We were a solid crowd, and a lot of us had only started our journeys with the company recently. That made me dig into the data. And how proud was I to see that this year alone, we’ve hired approximately 160% more women into our company compared to last year – and it’s only June.
Full transparency: this also includes future colleagues who haven’t started yet but have already signed their contracts -because yes, I like to measure time to fill, not just time to hire. But that’s a topic for another article.
That moment stayed with me.
Because I read all the reports, track all the metrics, and see so many companies promising better. Yet I felt joy – knowing we hadn’t set out to hit a number. No quota. No glamorous campaign. We just do the work.
We hired women into meaningful roles across tech and product, not because they were women, but because they were the best people for the job. And I don’t want to turn this month’s article into one of those flashy campaigns I mentioned above, but safe to say: we have a strong team. And I’m committed to continuing this – regardless of how people identify – as long as they’re the best fit for the role.
Looking Beyond the Macro
At a global level, the conversation around women in tech in 2025 hasn’t changed as much as it should have.

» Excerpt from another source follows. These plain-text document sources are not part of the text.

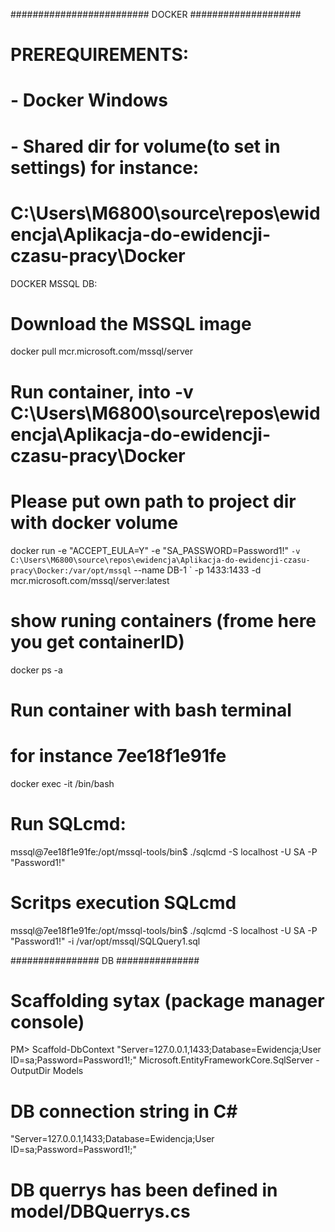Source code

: ######################### DOCKER ####################
# PREREQUIREMENTS:
# - Docker Windows
# - Shared dir for volume(to set in settings) for instance:
#	C:\Users\M6800\source\repos\ewidencja\Aplikacja-do-ewidencji-czasu-pracy\Docker

DOCKER MSSQL DB:
# Download the MSSQL image
docker pull mcr.microsoft.com/mssql/server

# Run container, into -v C:\Users\M6800\source\repos\ewidencja\Aplikacja-do-ewidencji-czasu-pracy\Docker
# Please put own path to project dir with docker volume

docker run -e "ACCEPT_EULA=Y" -e "SA_PASSWORD=Password1!" `
-v C:\Users\M6800\source\repos\ewidencja\Aplikacja-do-ewidencji-czasu-pracy\Docker:/var/opt/mssql `
--name DB-1 `
-p 1433:1433 -d mcr.microsoft.com/mssql/server:latest

# show runing containers (frome here you get containerID)
docker ps -a

# Run container with bash terminal
# <containerID>  for instance 7ee18f1e91fe 
docker exec -it <containerID> /bin/bash

# Run SQLcmd:
mssql@7ee18f1e91fe:/opt/mssql-tools/bin$ ./sqlcmd -S localhost -U SA -P "Password1!"

# Scritps execution SQLcmd
mssql@7ee18f1e91fe:/opt/mssql-tools/bin$ ./sqlcmd -S localhost -U SA -P "Password1!" -i /var/opt/mssql/SQLQuery1.sql

################ DB ###############
# Scaffolding sytax (package manager console)
PM> Scaffold-DbContext "Server=127.0.0.1,1433;Database=Ewidencja;User ID=sa;Password=Password1!;" Microsoft.EntityFrameworkCore.SqlServer -OutputDir Models

# DB connection string in C#

"Server=127.0.0.1,1433;Database=Ewidencja;User ID=sa;Password=Password1!;"

# DB querrys has been defined in model/DBQuerrys.cs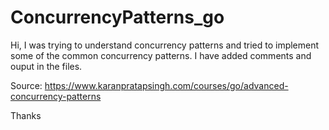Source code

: # ConcurrencyPatterns_go


Hi,
I was trying to understand concurrency patterns and tried to implement some of the common concurrency patterns. I have added comments and ouput in the files. 

Source: https://www.karanpratapsingh.com/courses/go/advanced-concurrency-patterns

Thanks
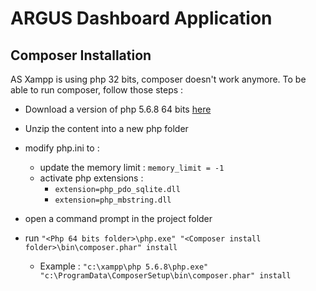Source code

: # ARGUS Dashboard Application

## Composer Installation
AS Xampp is using php 32 bits, composer doesn't work anymore. To be able to run composer, follow those steps :
* Download a version of php 5.6.8 64 bits [here](https://windows.php.net/downloads/releases/archives/php-5.6.8-Win32-VC11-x64.zip)
* Unzip the content into a new php folder
* modify php.ini to : 
    * update the memory limit : `memory_limit = -1`
    * activate php extensions : 
        * `extension=php_pdo_sqlite.dll`
        * `extension=php_mbstring.dll`

* open a command prompt in the project folder
* run `"<Php 64 bits folder>\php.exe" "<Composer install folder>\bin\composer.phar" install`
    * Example : `"c:\xampp\php 5.6.8\php.exe" "c:\ProgramData\ComposerSetup\bin\composer.phar" install`

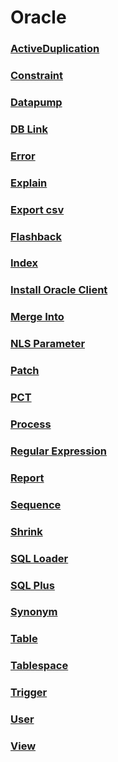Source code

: Oracle
===

### [ActiveDuplication](./ActiveDuplication/README.md)
### [Constraint](./Constraint/README.md)
### [Datapump](./Datapump/README.md)
### [DB Link](./DBLink/README.md)
### [Error](./Error.md)
### [Explain](./Explain/README.md)
### [Export csv](./exportcsv/README.md)
### [Flashback](./Flashback/README.md)
### [Index](./Index/README.md)
### [Install Oracle Client](./InstallOracleClient/README.md)
### [Merge Into](./MergeInto/README.md)
### [NLS Parameter](./NLSParameter/README.md)
### [Patch](./Patch/README.md)
### [PCT](./PCT/README.md)
### [Process](./Process/README.md)
### [Regular Expression](./RegularExpression/README.md)
### [Report](./Report/README.md)
### [Sequence](./Sequence/README.md)
### [Shrink](./Shrink/README.md)
### [SQL Loader](./SQLLoader/README.md)
### [SQL Plus](./SQLPlus/README.md)
### [Synonym](./Synonym/README.md)
### [Table](./Table/README.md)
### [Tablespace](./Tablespace/README.md)
### [Trigger](./Trigger/README.md)
### [User](./User/README.md)
### [View](./View/README.md)

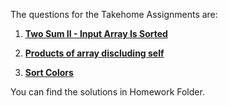 The questions for the Takehome Assignments are:

1. [**Two Sum II - Input Array Is Sorted**](https://leetcode.com/problems/two-sum-ii-input-array-is-sorted/description/)

2. [**Products of array discluding self**](https://leetcode.com/problems/product-of-array-except-self/description/)

3. [**Sort Colors**](https://leetcode.com/problems/sort-colors/description/)


You can find the solutions in Homework Folder.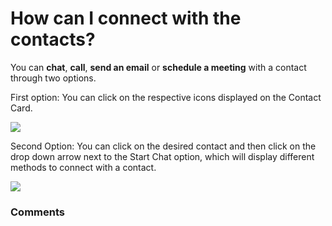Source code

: # How can I connect with the contacts?

<p class="no-margin">You can <b>chat</b>, <b>call</b>, <b>send an email</b> or <b>schedule a meeting</b> with a contact through two options.</p>
<p class="no-margin"></p>
<p class="no-margin">First option: You can click on the respective icons displayed on the Contact Card.</p>
<p class="no-margin"></p>
<div class="intercom-container"><img src="https://teams-pro.intercom-attachments-1.com/i/o/664842345/2ed82559a2475a1f505cb82f/how_can_i_connect_with_the_contacts.png"></div><p class="no-margin">Second Option: You can click on the desired contact and then click on the drop down arrow next to the Start Chat option, which will display different methods to connect with a contact.</p>
<p class="no-margin"></p>
<div class="intercom-container"><img src="https://teams-pro.intercom-attachments-1.com/i/o/664842364/4f40415c4fd5825c8f99dd0d/how_can_i_connect_with_the_contacts.png"></div>

### Comments

<Comments />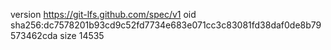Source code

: version https://git-lfs.github.com/spec/v1
oid sha256:dc7578201b93cd9c52fd7734e683e071cc3c83081fd38daf0de8b79573462cda
size 14535
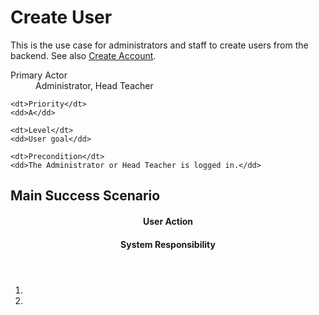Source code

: # Create User #

This is the use case for administrators and staff to create users
from the backend. See also [Create Account](create-account).

<dl class="use-case-properties">
	<dt>Primary Actor</dt>
	<dd>Administrator, Head Teacher</dd>

	<dt>Priority</dt>
	<dd>A</dd>

	<dt>Level</dt>
	<dd>User goal</dd>

	<dt>Precondition</dt>
	<dd>The Administrator or Head Teacher is logged in.</dd>
</dl>

## Main Success Scenario ##

<header class="scenario-columns-header">
	<h4>User Action</h4>
	<h4>System Responsibility</h4>
</header>

<ol class="scenario">
	<li class="user"></li>
	<li class="system"></li>
</ol>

According to WomenTech, women still make up just 27–35% of the tech workforce. Even in more progressive areas like product management, representation in Europe remains around 39%, based on data from Startups Magazine.

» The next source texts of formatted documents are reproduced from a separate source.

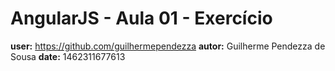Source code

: # AngularJS - Aula 01 - Exercício
**user:** https://github.com/guilhermependezza
**autor:** Guilherme Pendezza de Sousa
**date:** 1462311677613

<!DOCTYPE html>
<html>
  <head>
    <meta charset="utf-8">
    <title>Filtros - Be MEAN</title>
    <script src="https://ajax.googleapis.com/ajax/libs/angularjs/1.5.5/angular.min.js"></script>
    <script type="text/javascript">
      angular.module("class2", [])
        .filter('ehMaiorDeIdade', function(){
          return function(idade){
            if(isNaN(Number.parseFloat(idade))){
              return "";
            }
            if(idade < 18) return "Menor de idade";
            return "Maior de idade"
          }
        })
        .filter('saudacao', function(){
          return function(horario){
            if(!horario) return "";

            var regex = /^(([0-1][0-9])|(2[0-3])):([0-5][0-9])$/;
            var result = regex.exec(horario);

            if(result){
              var horas = Number.parseInt(result[1]);
              var minutos = Number.parseInt(result[4]);

              if(horas < 11 || (horas === 12 && minutos === 0)) return "Bom dia"
              else if(horas < 17 || (horas === 18 && minutos === 0)) return "Boa tarde"
              else return "Boa noite";
            }
            return "Digite um horário válido no formato hh:mm";
          }
        });
    </script>
  </head>
  <body ng-app="class2">
      <p>Exercício 1</p>
      <p>
        <label>Currency:
          <input type="text" ng-model="amount"> {{amount | currency}}
        </label>
      </p>

      <p>
        <label>Lowercase:
          <input type="text" ng-model="lower"> {{lower | lowercase}}
        </label>
      </p>

      <p>
        <label>Uppercase:
          <input type="text" ng-model="upper"> {{upper | uppercase}}
        </label>
      </p>

      <p>
        <label>LimitTo:
          <input type="text" ng-model="frase"> {{frase | limitTo:5}}
        </label>
      </p>

      <p>
        <label>Number:
          <input type="text" ng-model="num"> {{num | number}}
        </label>
      </p>

      <hr>
      <p>Exercício 2</p>
      <label>Idade:
        <input type="text" ng-model="idade"> {{idade | ehMaiorDeIdade}}
      </label>

      <hr>
      <p>Exercício 3</p>
      <label>Horário no formato hh:mm
        <input type="text" ng-model="horario"> {{horario | saudacao}}
      </label>
  </body>
</html>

Deloitte’s Women @ Work report from 2024 was even more discouraging. Only 11% of women believe their company is acting on gender equality. Nearly half have experienced microaggressions or worse. Hybrid work hasn’t solved the issue of inclusion, in many cases, it’s simply made exclusion less visible. One in three hybrid-working women report being left out of key meetings. The stats haven’t moved. The stress hasn’t eased. And culture remains the silent killer of ambition.
So What Makes the Difference for Us?
It goes beyond a DEI initiative or a press release. It’s consistency.

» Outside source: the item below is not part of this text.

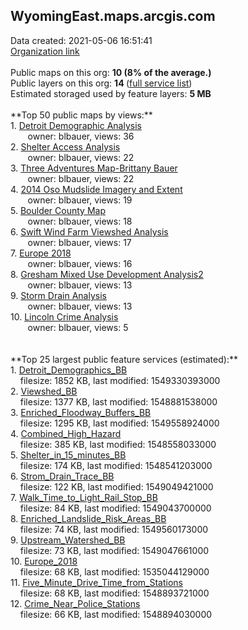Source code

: <h2>WyomingEast.maps.arcgis.com</h2> Data created: 2021-05-06 16:51:41 <br /><a target='new' href='https://WyomingEast.maps.arcgis.com'>Organization link</a><br /><br />Public maps on this org: <b>10 (8% of the average.)</b><br />Public layers on this org: <b>14 </b>(<a target='new' href='https://services.arcgis.com/pwwhGfXOWsgyuTg0/ArcGIS/rest/services'>full service list</a>)<br />Estimated storaged used by feature layers: <b>5 MB</b><br /><br />**Top 50 public maps by views:**<br />  1. <a target='new' href='https://www.arcgis.com/home/item.html?id=24be3dad224d47c59d3f703257f1ea91'>Detroit Demographic Analysis</a> <br />  &nbsp;&nbsp;&nbsp;&nbsp; &nbsp;&nbsp;owner: blbauer, views: 36<br />  2. <a target='new' href='https://www.arcgis.com/home/item.html?id=22929ddd164a448f9d46ddba31fee072'>Shelter Access Analysis</a> <br />  &nbsp;&nbsp;&nbsp;&nbsp; &nbsp;&nbsp;owner: blbauer, views: 22<br />  3. <a target='new' href='https://www.arcgis.com/home/item.html?id=d017d7da585d457dae670eeffbd7017b'>Three Adventures Map-Brittany Bauer</a> <br />  &nbsp;&nbsp;&nbsp;&nbsp; &nbsp;&nbsp;owner: blbauer, views: 22<br />  4. <a target='new' href='https://www.arcgis.com/home/item.html?id=c4b01b1d822347c08a577a1086cc1f28'>2014 Oso Mudslide Imagery and Extent</a> <br />  &nbsp;&nbsp;&nbsp;&nbsp; &nbsp;&nbsp;owner: blbauer, views: 19<br />  5. <a target='new' href='https://www.arcgis.com/home/item.html?id=bd2184f2fc88483791b3d676ea0db0bc'>Boulder County Map </a> <br />  &nbsp;&nbsp;&nbsp;&nbsp; &nbsp;&nbsp;owner: blbauer, views: 18<br />  6. <a target='new' href='https://www.arcgis.com/home/item.html?id=565b42adf1774d5da31d223653554998'>Swift Wind Farm Viewshed Analysis</a> <br />  &nbsp;&nbsp;&nbsp;&nbsp; &nbsp;&nbsp;owner: blbauer, views: 17<br />  7. <a target='new' href='https://www.arcgis.com/home/item.html?id=85ccd089c8be4dc8b9b5eb57954fbc70'>Europe 2018</a> <br />  &nbsp;&nbsp;&nbsp;&nbsp; &nbsp;&nbsp;owner: blbauer, views: 16<br />  8. <a target='new' href='https://www.arcgis.com/home/item.html?id=210fb8ab91804f5bab836c26e1b2fa2b'>Gresham Mixed Use Development Analysis2</a> <br />  &nbsp;&nbsp;&nbsp;&nbsp; &nbsp;&nbsp;owner: blbauer, views: 13<br />  9. <a target='new' href='https://www.arcgis.com/home/item.html?id=2ed0d1bf20b04901bf21020244750454'>Storm Drain Analysis</a> <br />  &nbsp;&nbsp;&nbsp;&nbsp; &nbsp;&nbsp;owner: blbauer, views: 13<br />  10. <a target='new' href='https://www.arcgis.com/home/item.html?id=e3e7029d984943259711584ef5838cba'>Lincoln Crime Analysis</a> <br />  &nbsp;&nbsp;&nbsp;&nbsp; &nbsp;&nbsp;owner: blbauer, views: 5<br /><br /><br />**Top 25 largest public feature services (estimated):**<br /> 1. <a target='new' href='https://www.arcgis.com/home/item.html?id=4a62be8b0e3f4dc0b2c620475966dbb1'>Detroit_Demographics_BB</a><br /> &nbsp;&nbsp;&nbsp;&nbsp;filesize: 1852 KB, last modified: 1549330393000<br /> 2. <a target='new' href='https://www.arcgis.com/home/item.html?id=0ec6f19b2a744f8786c061732605c8c6'>Viewshed_BB</a><br /> &nbsp;&nbsp;&nbsp;&nbsp;filesize: 1377 KB, last modified: 1548881538000<br /> 3. <a target='new' href='https://www.arcgis.com/home/item.html?id=35c23bcf6dbc4c048033ba0a0d82f0e4'>Enriched_Floodway_Buffers_BB</a><br /> &nbsp;&nbsp;&nbsp;&nbsp;filesize: 1295 KB, last modified: 1549558924000<br /> 4. <a target='new' href='https://www.arcgis.com/home/item.html?id=d0ec1d3230954865a706011733003510'>Combined_High_Hazard</a><br /> &nbsp;&nbsp;&nbsp;&nbsp;filesize: 385 KB, last modified: 1548558033000<br /> 5. <a target='new' href='https://www.arcgis.com/home/item.html?id=153aed17e63c413fbc7cd43dc9e1d9c2'>Shelter_in_15_minutes_BB</a><br /> &nbsp;&nbsp;&nbsp;&nbsp;filesize: 174 KB, last modified: 1548541203000<br /> 6. <a target='new' href='https://www.arcgis.com/home/item.html?id=c65d34b83e2346ffbcd11cd5f0a3188a'>Strom_Drain_Trace_BB</a><br /> &nbsp;&nbsp;&nbsp;&nbsp;filesize: 122 KB, last modified: 1549049421000<br /> 7. <a target='new' href='https://www.arcgis.com/home/item.html?id=0134f5bf2dcc4c61a52a01df8dc7057c'>Walk_Time_to_Light_Rail_Stop_BB</a><br /> &nbsp;&nbsp;&nbsp;&nbsp;filesize: 84 KB, last modified: 1549043700000<br /> 8. <a target='new' href='https://www.arcgis.com/home/item.html?id=5f980b8fffa8462d92ea565eb78eceb0'>Enriched_Landslide_Risk_Areas_BB</a><br /> &nbsp;&nbsp;&nbsp;&nbsp;filesize: 74 KB, last modified: 1549560173000<br /> 9. <a target='new' href='https://www.arcgis.com/home/item.html?id=46d12668746f489594096828143f02f8'>Upstream_Watershed_BB</a><br /> &nbsp;&nbsp;&nbsp;&nbsp;filesize: 73 KB, last modified: 1549047661000<br /> 10. <a target='new' href='https://www.arcgis.com/home/item.html?id=0ae20a605c2d43608def5e09aa61e350'>Europe_2018</a><br /> &nbsp;&nbsp;&nbsp;&nbsp;filesize: 68 KB, last modified: 1535044129000<br /> 11. <a target='new' href='https://www.arcgis.com/home/item.html?id=d99f33f0f8e8446698611ca1aac2b545'>Five_Minute_Drive_Time_from_Stations</a><br /> &nbsp;&nbsp;&nbsp;&nbsp;filesize: 68 KB, last modified: 1548893721000<br /> 12. <a target='new' href='https://www.arcgis.com/home/item.html?id=5ce34cafff6f46c68cd9e6ddde89e45f'>Crime_Near_Police_Stations</a><br /> &nbsp;&nbsp;&nbsp;&nbsp;filesize: 66 KB, last modified: 1548894030000<br />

We constantly work on identifying if and where bias might show up – whether in sourcing, in job descriptions, or in how we assess potential vs. pedigree. And maybe most importantly, we’ve stopped making women prove they deserve to be there. We follow a structured and objective evaluation system, and we look past names, status, nationality, and gender.
Progress doesn’t happen when we only say the right things. It happens when we put intention into how we operate.
Retention Needs to Match Representation
Of course, hiring is just step one. Culture eats numbers for breakfast. The same Deloitte study found that only 1 in 10 women feel they can talk openly about work-life balance. 95% believe taking advantage of flexible options will hurt their chances at promotion. And women who are primary earners still carry the majority of domestic responsibilities – leading to burnout, career stagnation, or opting out entirely.
We’re not immune to this. We’ve got more women in the room now, but if the room doesn’t adapt, they won’t stay.
What I Hope Others Take From This
If you’re a founder, a hiring manager, or working in people ops, here’s my message: don’t wait for the industry to change. Fix your own house first. You can absolutely move the needle, and you don’t need a perfect playbook to start. You need curiosity, consistency, and a bit of discomfort.
Change happens when no one’s watching. And sometimes, it takes a glass of wine and a conversation to realise that what you’re building is actually working – that women feel seen, supported, and chosen not for optics, but for value.
We’re not done. But we’re not where we were. And that’s worth sharing.
To every team out there doing the work quietly: keep going. Because it shows. Even when you’re not counting, the impact counts.